Sarzana - Val di Magra - Potrebbe essere una buona idea aprire a Sarzana, nei dintorni di Palazzo civico, un temporary shop che vende pop corn e maschere da saldatore. Si annuncia infatti intenso e ricco di scintille il consiglio comunale in programma lunedì prossimo, 23 settembre, dalle 19.30. Tra gli ordini del giorno, quello promosso unitariamente dai gruppi di opposizione (Movimento cinque stelle, Partito democratico e Sarzana per Sarzana) in seguito alla condivisione da parte del capogruppo leghista Emilio Iacopi dell'ormai famosa foto del Capo dello Stato con scritto 'Mattarella traditore'. Le minoranze nell'odg non usano mezzi termini e parlano di “villipendio” nei confronti della massima carica repubblicana ricordando che “i consiglieri comunali possono essere rimossi dalla carica quando compiono atti contrari alla Costituzione o per gravi persistenti violazioni di legge”. Il testo intende impegnare il sindaco Cristina Ponzanelli e la sua giunta a “dissociarsi formalmente dalle posizioni di Iacopi in merito all'argomento e inviare un resoconto del grave episodio al Prefetto e agli organi competenti” nonché a “inviare una lettera al Presidente della Repubblica e all'Arma dei Carabinieri a nome di tutto il consiglio in cui si ribadisce la massima stima e fiducia nei confronti della prima carica dello Stato e garante della Costituzione”.

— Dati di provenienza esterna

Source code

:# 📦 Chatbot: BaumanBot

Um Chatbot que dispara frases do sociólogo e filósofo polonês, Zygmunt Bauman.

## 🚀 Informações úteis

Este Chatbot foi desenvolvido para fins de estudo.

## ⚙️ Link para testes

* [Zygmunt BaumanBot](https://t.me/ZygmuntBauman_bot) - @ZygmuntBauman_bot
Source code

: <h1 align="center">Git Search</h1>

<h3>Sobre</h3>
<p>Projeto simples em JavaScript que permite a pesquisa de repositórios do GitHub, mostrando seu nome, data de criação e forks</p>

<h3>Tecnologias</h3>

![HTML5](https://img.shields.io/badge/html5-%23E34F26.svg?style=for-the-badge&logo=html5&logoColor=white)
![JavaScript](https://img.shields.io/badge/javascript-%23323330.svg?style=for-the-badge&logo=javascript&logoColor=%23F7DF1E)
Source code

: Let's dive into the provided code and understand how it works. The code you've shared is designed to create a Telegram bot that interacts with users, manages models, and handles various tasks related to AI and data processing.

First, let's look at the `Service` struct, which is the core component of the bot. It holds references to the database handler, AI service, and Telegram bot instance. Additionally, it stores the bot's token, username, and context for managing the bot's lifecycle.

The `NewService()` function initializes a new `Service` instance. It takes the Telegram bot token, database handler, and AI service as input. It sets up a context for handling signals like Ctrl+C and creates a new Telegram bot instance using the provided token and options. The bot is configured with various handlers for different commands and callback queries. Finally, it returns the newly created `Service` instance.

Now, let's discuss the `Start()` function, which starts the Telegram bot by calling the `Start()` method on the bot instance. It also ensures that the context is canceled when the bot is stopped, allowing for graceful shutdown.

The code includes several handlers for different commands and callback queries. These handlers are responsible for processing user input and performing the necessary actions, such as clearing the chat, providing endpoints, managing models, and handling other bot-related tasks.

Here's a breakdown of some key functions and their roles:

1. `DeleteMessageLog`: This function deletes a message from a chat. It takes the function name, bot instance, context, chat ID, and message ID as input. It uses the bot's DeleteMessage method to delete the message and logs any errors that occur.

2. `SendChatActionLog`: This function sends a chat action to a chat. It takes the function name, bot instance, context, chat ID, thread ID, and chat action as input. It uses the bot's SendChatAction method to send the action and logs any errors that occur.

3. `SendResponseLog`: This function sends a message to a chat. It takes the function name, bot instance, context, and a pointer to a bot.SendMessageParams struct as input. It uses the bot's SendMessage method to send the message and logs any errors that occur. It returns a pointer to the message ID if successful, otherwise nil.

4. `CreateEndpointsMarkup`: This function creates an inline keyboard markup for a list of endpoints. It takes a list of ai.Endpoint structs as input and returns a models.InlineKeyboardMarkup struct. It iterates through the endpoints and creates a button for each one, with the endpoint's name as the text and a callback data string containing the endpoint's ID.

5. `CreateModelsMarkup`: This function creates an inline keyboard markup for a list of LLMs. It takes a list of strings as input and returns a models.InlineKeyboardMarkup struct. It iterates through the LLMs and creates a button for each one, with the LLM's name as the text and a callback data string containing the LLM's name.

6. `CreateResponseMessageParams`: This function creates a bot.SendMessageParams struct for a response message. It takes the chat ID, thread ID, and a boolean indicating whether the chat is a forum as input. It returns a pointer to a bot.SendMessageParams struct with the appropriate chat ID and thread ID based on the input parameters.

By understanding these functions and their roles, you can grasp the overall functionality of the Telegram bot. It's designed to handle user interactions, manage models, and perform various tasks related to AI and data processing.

La polvere pirica non finisce qua. In sala consiliare riecheggierà infatti anche la parola 'Bibbiano' attraverso una mozione presentato naturalmente dal gruppo consiliare della Lega, un testo che chiede la “verifica delle strutture e dei soggetti che si occupano di affido” in seguito ai “clamorosi fatti” verificatisi nella località emiliana. E non è di contenuto dissimile la mozione, calendarizzata come ultimo punto dell'ordine del giorno, presentata dalla capogruppo del Movimento cinque stelle Federica Giorgi. Il testo ha infatti come oggetto la “vigilanza sui servizi ai minori allontanati dal nucleo famigliare di origine”, tema già al centro di un'interpellanza presentata lo scorso luglio dall'esponente pentastellata in cui si chiedeva, tra le varie cose, “quanti sono gli esiti positivi di rientro/riaffido del minore alla famiglia di origine e quanti controlli gli organi di competenza del Comune hanno attivato negli ultimi cinque anni e con quali esiti”. Un tema, quello degli affidi di minori, sul quale appena due mesi fa i Cinque stelle – in primis il leader Di Maio – picchiavano duro per attaccare il “il partito di Bibbiano”, cioè il Pd, ma sul quale attualmente, complice la nascita del Conte bis, la verve grillina si è allentata.